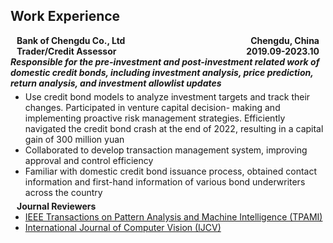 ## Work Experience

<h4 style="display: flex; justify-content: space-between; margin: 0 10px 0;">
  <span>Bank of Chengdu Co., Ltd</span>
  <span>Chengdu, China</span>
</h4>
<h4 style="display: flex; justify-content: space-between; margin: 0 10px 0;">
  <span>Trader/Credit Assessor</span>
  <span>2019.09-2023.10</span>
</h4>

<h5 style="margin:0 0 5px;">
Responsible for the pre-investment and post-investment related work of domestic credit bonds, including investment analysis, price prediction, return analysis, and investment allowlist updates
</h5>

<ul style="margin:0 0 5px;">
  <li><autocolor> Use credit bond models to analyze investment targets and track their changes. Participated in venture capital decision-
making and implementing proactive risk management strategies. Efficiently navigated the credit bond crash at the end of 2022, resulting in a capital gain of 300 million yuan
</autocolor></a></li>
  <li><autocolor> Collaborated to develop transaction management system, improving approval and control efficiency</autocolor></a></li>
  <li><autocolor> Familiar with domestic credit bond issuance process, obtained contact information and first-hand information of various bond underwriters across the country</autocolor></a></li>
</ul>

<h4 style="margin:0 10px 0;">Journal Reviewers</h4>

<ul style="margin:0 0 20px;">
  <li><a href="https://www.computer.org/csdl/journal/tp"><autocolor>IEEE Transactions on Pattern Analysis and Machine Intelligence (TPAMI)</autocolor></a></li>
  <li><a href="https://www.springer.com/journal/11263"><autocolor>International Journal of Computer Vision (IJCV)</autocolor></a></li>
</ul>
***
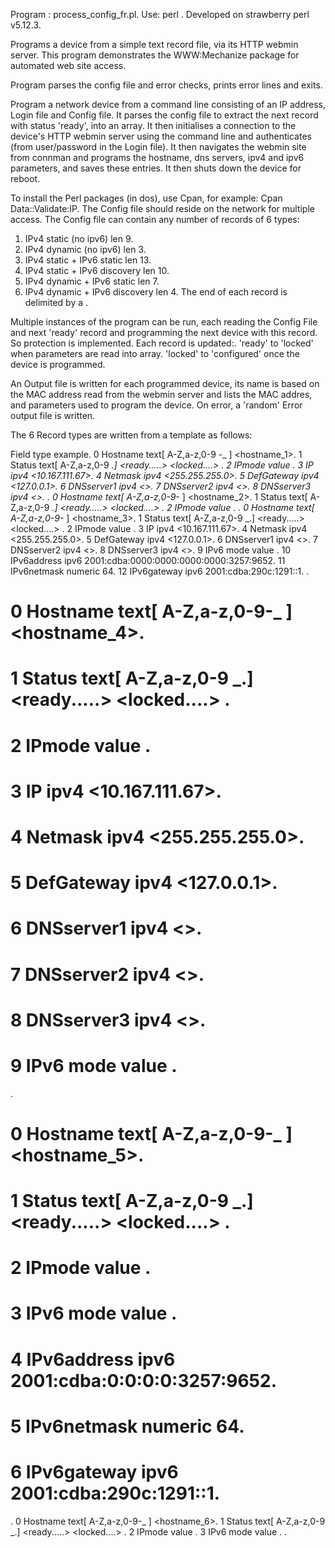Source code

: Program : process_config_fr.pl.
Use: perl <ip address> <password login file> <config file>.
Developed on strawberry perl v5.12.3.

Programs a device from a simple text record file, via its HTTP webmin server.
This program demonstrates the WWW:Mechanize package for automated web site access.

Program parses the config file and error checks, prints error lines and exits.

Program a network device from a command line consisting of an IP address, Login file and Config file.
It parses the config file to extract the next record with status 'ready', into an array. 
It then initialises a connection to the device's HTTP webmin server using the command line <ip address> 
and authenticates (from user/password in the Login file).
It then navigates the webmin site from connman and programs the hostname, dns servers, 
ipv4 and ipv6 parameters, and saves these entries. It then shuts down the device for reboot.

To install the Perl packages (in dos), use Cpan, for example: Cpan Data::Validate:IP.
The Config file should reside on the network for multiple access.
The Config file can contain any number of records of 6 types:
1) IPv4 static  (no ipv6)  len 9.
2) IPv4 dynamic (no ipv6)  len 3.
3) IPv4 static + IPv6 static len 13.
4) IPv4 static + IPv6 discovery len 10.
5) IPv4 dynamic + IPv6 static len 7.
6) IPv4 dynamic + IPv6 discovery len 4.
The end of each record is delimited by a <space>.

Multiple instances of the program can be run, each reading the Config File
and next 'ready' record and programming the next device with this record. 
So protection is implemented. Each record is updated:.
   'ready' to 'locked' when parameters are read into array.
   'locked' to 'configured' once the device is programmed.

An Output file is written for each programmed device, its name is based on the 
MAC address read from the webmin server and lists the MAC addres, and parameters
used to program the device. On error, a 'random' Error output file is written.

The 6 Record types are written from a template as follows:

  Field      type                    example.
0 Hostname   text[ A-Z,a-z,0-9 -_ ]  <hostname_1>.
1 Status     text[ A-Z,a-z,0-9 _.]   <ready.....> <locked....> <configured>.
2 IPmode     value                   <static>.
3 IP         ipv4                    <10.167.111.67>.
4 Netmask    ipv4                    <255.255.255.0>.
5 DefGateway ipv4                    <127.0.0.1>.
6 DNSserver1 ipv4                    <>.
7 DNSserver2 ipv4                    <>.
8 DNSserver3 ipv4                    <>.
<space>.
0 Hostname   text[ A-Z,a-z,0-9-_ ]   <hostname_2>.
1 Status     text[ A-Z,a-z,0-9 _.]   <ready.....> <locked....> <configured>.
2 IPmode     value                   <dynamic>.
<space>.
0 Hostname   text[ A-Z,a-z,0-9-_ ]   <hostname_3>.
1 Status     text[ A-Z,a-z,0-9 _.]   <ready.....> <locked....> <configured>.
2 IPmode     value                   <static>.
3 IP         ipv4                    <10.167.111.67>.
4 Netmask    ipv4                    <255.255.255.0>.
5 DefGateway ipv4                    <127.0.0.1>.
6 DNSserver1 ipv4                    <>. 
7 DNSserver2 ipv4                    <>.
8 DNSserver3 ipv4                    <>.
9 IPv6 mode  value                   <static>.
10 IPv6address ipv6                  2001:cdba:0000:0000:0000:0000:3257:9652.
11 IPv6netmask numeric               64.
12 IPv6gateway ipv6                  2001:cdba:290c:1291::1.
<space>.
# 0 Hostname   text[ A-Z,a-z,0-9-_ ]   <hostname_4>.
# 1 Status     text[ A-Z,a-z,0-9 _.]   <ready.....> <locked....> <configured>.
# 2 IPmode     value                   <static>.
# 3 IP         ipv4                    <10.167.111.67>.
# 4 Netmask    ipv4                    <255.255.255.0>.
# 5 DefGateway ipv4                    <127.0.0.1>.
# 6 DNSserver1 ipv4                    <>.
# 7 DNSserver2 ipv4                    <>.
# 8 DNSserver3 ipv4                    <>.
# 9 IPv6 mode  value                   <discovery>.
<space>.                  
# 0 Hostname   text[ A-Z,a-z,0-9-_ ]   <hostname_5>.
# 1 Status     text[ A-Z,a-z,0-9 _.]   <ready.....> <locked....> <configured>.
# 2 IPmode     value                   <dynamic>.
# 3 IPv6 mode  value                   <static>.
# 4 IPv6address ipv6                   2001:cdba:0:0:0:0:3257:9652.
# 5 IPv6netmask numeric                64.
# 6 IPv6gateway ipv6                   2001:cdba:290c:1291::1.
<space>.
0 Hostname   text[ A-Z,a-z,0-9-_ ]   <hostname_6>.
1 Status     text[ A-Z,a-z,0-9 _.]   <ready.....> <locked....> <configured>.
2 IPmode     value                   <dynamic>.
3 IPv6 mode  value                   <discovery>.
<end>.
***
WORK INSTRUCTIONS » Go through the listing above and return each line where the word "types" occurs.

SOLVED PROBLEM »
The Config file can contain any number of records of 6 types:
The 6 Record types are written from a template as follows:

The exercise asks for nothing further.